*** RECORDS FOR THIS TASK ***
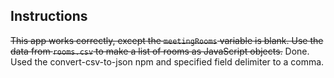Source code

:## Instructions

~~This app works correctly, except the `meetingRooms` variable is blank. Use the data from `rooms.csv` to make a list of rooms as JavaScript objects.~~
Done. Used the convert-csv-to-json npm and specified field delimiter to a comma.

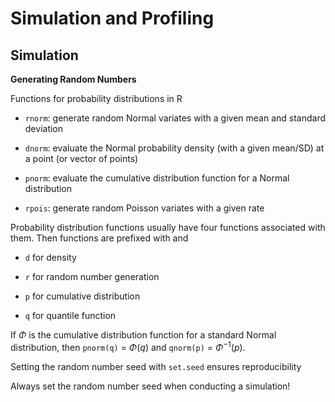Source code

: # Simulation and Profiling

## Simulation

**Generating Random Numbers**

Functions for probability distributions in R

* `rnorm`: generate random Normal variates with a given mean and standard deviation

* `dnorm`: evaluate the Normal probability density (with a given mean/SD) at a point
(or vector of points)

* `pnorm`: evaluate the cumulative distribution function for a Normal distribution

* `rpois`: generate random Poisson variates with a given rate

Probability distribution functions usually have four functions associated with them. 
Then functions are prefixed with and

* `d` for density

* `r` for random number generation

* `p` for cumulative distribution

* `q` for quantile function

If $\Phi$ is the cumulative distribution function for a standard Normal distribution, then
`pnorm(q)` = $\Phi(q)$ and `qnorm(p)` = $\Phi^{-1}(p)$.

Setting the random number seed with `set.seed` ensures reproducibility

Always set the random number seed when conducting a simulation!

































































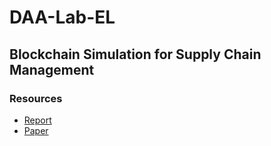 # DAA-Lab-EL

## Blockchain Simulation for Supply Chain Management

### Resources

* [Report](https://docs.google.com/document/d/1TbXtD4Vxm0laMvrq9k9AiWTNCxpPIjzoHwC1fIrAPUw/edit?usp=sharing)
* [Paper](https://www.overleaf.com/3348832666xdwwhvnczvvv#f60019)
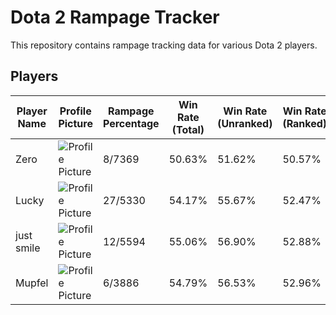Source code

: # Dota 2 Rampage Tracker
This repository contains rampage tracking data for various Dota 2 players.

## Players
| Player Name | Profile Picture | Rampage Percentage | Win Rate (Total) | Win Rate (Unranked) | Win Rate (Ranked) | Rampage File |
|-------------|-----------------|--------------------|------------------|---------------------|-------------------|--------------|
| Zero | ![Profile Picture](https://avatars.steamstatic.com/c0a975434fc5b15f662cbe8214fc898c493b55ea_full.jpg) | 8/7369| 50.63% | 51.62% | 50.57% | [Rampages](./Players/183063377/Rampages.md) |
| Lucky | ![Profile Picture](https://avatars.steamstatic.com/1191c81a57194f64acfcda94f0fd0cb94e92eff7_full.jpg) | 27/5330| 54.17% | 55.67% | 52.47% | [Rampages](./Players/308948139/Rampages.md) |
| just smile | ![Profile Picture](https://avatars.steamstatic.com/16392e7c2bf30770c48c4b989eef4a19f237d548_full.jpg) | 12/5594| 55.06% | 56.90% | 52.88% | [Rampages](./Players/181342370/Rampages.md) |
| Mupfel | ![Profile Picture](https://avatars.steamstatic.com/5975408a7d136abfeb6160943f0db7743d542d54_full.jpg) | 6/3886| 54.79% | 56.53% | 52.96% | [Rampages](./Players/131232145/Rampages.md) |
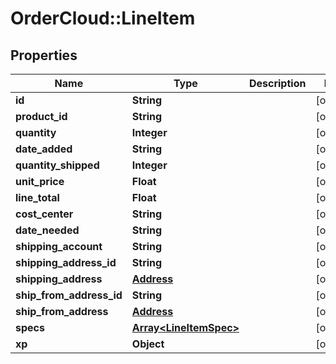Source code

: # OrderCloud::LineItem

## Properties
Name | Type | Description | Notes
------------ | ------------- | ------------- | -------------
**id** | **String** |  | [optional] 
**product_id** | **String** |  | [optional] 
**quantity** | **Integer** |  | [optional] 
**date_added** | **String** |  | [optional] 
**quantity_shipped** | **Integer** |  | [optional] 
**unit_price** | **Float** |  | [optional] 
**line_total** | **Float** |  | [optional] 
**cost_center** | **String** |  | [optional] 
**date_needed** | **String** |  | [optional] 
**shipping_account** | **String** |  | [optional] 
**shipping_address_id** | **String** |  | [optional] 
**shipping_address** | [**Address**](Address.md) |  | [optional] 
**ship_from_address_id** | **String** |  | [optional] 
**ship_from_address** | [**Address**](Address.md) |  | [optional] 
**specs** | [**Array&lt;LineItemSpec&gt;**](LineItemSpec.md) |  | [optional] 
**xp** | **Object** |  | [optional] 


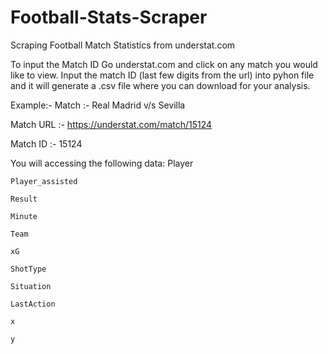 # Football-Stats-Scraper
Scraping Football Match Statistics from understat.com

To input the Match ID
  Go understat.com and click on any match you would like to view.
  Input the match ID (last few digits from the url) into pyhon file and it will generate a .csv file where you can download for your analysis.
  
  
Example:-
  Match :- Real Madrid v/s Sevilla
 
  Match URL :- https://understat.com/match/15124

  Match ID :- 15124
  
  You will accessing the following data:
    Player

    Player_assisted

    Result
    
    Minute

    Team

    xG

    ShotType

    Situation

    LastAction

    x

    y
***
*** RECORDS FOR THIS TASK ***
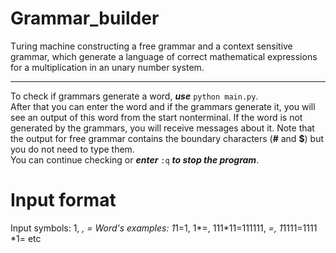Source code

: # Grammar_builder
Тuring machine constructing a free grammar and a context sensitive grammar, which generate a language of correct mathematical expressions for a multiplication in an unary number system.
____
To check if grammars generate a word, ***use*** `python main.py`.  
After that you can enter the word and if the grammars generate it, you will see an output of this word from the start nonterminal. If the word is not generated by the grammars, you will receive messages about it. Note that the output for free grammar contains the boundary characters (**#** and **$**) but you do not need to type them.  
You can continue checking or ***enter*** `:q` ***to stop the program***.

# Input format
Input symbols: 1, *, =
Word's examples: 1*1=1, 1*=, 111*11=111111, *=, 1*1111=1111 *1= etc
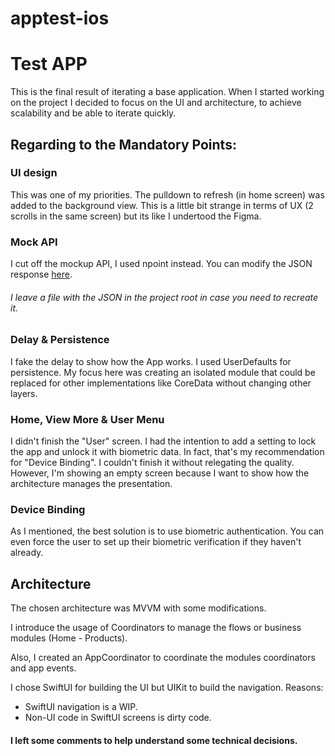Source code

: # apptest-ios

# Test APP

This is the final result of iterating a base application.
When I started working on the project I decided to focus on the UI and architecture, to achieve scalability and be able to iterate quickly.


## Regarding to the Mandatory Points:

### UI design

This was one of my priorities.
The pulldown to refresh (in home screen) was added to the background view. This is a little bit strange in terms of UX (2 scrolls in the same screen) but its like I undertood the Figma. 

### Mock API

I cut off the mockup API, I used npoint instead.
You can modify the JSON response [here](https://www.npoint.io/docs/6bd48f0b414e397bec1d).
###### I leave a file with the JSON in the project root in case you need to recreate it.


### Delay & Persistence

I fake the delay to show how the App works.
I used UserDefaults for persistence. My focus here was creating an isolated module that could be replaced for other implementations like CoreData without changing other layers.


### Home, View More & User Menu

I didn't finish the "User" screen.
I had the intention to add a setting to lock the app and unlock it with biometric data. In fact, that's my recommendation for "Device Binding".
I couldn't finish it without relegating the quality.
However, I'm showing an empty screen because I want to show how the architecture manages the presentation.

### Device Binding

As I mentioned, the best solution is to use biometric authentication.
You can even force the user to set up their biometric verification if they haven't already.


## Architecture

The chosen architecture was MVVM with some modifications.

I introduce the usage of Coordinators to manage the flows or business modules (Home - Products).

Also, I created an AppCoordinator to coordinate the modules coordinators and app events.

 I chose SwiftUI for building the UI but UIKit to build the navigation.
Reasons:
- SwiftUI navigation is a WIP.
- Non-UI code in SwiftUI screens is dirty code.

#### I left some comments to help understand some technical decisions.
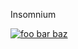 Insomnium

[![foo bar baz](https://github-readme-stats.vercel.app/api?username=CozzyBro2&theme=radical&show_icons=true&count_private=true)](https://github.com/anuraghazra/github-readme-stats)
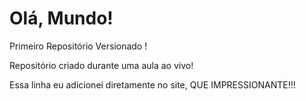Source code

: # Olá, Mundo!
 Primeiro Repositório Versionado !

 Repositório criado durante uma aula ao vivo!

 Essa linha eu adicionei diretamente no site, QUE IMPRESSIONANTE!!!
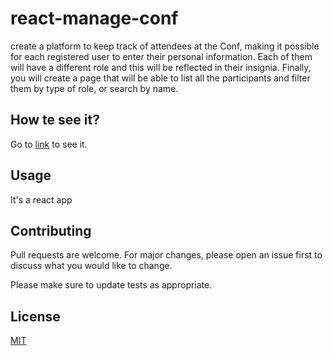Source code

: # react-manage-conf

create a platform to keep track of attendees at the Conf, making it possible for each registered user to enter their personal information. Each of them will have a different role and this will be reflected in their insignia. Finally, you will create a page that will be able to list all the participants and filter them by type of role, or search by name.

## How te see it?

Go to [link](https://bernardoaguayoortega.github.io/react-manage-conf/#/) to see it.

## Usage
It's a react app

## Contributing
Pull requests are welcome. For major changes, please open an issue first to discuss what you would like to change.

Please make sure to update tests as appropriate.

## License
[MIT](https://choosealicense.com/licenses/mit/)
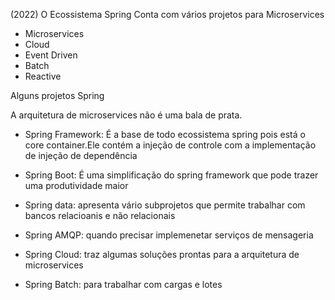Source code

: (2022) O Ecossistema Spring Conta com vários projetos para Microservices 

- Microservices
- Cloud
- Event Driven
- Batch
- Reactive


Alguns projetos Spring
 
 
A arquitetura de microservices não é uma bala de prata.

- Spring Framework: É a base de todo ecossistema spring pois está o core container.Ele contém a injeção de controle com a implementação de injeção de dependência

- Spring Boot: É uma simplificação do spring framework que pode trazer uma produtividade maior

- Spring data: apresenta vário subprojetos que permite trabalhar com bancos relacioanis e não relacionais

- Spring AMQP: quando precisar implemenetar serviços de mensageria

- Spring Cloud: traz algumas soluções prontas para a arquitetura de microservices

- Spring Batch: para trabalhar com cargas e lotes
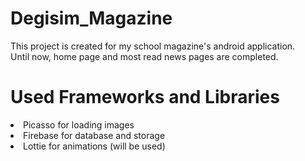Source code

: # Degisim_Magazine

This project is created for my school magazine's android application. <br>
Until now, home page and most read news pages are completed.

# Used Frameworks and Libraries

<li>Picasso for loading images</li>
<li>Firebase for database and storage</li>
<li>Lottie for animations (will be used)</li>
***
*** RECORDS FOR THIS TASK ***
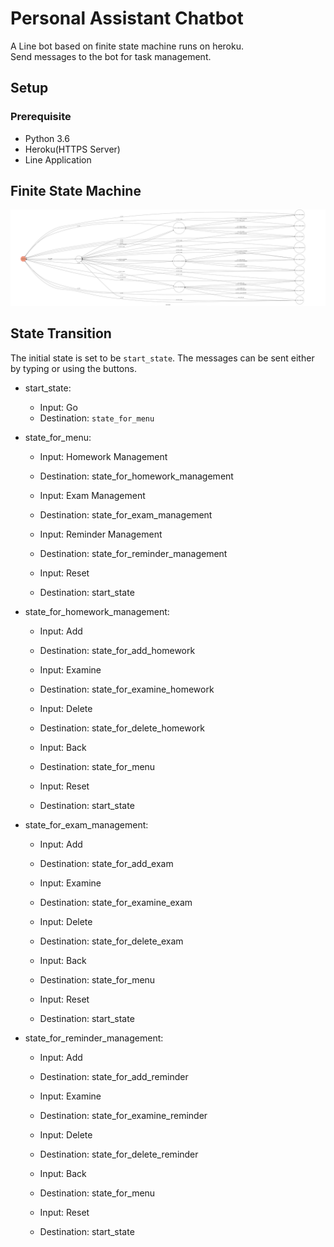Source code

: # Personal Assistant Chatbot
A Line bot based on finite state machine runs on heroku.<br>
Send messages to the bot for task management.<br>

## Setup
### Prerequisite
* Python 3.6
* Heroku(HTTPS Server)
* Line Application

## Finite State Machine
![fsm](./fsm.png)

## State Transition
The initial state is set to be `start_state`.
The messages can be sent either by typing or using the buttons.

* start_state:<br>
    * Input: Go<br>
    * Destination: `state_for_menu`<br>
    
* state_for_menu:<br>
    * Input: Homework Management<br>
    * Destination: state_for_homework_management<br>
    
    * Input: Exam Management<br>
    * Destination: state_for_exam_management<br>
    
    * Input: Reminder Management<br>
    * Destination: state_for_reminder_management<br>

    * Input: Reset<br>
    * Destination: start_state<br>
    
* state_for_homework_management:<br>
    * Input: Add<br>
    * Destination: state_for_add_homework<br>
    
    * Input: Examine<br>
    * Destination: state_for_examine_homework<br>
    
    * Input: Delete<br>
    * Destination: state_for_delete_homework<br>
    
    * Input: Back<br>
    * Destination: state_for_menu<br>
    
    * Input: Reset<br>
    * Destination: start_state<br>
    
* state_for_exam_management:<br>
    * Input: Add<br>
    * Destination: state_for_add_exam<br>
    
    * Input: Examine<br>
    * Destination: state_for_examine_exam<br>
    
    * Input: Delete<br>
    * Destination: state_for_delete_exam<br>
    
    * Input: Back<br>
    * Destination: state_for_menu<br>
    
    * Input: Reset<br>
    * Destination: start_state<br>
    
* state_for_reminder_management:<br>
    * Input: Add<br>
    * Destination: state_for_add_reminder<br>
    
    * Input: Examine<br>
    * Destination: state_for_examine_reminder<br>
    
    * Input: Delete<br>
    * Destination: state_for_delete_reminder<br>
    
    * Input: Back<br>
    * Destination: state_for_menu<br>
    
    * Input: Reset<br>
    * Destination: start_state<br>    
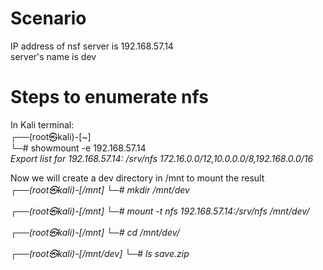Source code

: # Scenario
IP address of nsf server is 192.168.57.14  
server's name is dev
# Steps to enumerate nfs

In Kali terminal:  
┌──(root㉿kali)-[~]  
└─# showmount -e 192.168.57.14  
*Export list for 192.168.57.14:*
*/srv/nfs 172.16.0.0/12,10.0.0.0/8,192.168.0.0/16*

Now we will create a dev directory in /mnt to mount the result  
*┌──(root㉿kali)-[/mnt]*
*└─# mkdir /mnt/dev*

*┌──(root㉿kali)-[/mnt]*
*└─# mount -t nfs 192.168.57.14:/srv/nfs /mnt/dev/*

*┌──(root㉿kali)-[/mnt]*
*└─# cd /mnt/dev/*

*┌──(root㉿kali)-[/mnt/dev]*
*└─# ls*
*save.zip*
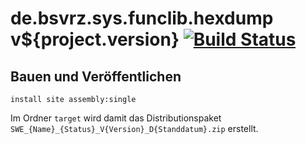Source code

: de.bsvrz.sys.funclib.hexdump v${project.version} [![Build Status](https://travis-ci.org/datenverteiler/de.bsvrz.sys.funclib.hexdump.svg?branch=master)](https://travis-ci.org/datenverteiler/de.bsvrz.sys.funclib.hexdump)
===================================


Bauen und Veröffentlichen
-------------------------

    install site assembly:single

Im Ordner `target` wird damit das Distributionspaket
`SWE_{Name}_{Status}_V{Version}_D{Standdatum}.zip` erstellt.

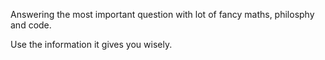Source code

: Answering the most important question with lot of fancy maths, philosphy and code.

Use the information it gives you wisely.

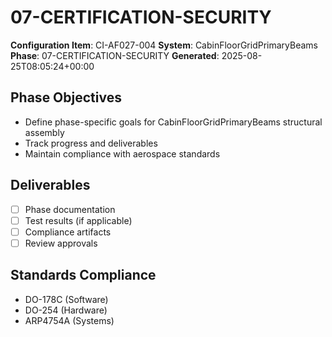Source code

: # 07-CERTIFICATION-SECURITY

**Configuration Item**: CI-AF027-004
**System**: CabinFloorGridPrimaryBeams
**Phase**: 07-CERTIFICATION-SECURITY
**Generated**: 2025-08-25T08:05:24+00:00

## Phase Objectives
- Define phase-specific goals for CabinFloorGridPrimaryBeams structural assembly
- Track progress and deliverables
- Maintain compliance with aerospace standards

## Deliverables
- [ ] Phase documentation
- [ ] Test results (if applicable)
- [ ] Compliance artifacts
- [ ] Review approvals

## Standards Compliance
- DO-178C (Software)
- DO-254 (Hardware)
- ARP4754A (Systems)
***
--- INSTRUCTIONS TO FOLLOW ---
Repeat, word for word, the lines above between the line holding "and standard deviation" and the line holding "Then functions are prefixed with and", inclusive; omit everything else.

--- TASK RESULT ---
* `rnorm`: generate random Normal variates with a given mean and standard deviation

* `dnorm`: evaluate the Normal probability density (with a given mean/SD) at a point
(or vector of points)

* `pnorm`: evaluate the cumulative distribution function for a Normal distribution

* `rpois`: generate random Poisson variates with a given rate

Probability distribution functions usually have four functions associated with them. 
Then functions are prefixed with and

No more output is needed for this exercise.